As an Estate Lawyer I often emphasize the importance of preparing for the unexpected. One critical aspect of this preparation is establishing a Power of Attorney for Property. This vital tool allows you to designate someone to manage your financial affairs if you become unable to do so or just prefer the assistance. By appointing a trusted individual, you ensure that your property and assets are handled according to your wishes, whether due to incapacity or convenience.
Power of Attorney Duties and Responsibilities
The individual who creates a Power of Attorney is called the grantor. The grantor designates an individual(s), referred to as an attorney, to manage matters on their behalf. This authority is granted through a formal document, which can take effect immediately or only upon the grantor’s incapacity, depending on how it is structured.

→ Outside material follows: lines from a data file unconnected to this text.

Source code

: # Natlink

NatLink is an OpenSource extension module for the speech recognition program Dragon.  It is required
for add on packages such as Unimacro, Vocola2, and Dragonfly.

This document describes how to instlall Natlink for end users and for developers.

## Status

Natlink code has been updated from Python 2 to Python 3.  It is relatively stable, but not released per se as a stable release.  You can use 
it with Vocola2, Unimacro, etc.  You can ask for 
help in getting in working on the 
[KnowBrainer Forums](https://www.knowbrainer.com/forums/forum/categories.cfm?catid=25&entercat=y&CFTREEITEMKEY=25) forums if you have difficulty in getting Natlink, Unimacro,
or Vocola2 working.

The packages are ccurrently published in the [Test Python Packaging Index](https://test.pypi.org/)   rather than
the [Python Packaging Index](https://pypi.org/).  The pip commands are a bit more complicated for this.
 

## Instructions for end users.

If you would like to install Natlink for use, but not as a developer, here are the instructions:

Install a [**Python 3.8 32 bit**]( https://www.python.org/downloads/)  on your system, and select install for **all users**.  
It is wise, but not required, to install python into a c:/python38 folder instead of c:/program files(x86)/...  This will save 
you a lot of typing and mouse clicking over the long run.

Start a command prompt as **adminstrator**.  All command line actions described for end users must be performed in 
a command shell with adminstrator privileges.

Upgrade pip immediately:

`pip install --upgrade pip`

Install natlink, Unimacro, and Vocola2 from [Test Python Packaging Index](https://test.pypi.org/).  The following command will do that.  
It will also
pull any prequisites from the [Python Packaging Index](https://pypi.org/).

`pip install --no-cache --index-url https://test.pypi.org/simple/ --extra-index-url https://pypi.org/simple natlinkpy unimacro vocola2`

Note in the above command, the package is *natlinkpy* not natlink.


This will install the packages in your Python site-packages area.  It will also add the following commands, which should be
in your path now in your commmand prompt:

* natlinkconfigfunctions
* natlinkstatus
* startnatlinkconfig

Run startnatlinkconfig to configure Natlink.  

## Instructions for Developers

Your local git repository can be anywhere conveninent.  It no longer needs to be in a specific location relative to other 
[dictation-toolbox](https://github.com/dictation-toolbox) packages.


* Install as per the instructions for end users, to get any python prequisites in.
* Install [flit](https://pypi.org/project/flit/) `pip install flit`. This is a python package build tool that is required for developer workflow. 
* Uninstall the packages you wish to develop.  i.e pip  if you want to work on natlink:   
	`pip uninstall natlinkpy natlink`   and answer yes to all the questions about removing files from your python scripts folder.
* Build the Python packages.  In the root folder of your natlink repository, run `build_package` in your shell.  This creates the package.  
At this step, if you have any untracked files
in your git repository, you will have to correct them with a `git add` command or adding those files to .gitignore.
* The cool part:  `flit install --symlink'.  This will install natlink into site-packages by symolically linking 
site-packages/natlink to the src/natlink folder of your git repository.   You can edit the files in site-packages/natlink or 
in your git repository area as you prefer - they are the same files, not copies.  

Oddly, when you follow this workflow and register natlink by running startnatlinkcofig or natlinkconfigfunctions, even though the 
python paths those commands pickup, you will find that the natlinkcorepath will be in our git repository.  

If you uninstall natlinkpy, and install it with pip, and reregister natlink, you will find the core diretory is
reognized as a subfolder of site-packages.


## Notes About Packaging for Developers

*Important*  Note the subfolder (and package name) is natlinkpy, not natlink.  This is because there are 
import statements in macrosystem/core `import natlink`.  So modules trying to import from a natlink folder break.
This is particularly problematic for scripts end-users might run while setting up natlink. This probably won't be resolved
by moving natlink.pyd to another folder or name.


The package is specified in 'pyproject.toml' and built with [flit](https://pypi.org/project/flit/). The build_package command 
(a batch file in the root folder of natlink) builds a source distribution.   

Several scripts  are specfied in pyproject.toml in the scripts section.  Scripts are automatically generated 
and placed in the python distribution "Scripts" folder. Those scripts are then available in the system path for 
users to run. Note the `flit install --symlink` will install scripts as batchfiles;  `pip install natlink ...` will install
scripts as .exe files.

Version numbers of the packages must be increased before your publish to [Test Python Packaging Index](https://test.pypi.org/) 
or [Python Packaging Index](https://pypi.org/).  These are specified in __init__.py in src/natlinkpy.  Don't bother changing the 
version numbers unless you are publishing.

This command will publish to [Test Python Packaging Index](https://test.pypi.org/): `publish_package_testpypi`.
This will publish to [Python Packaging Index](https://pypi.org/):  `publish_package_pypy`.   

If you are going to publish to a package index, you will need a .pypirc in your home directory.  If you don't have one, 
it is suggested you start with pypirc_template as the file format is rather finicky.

A Power of Attorney for Property grants legal authority to a designated individual to oversee financial affairs, ensuring that bills are paid, assets are managed, and financial obligations are met. The attorney’s powers can be broad, covering tasks such as:
Paying household and personal expenses.
Managing bank accounts and investments.
Filing taxes and handling government benefits.
Buying, selling, or maintaining real estate.
Running a business.
An attorney for property is legally bound to act in the grantors best interests and follow any specific instructions outlined. They have a fiduciary duty to act diligently and honestly. They must keep accurate records of all transactions and avoid conflicts of interest.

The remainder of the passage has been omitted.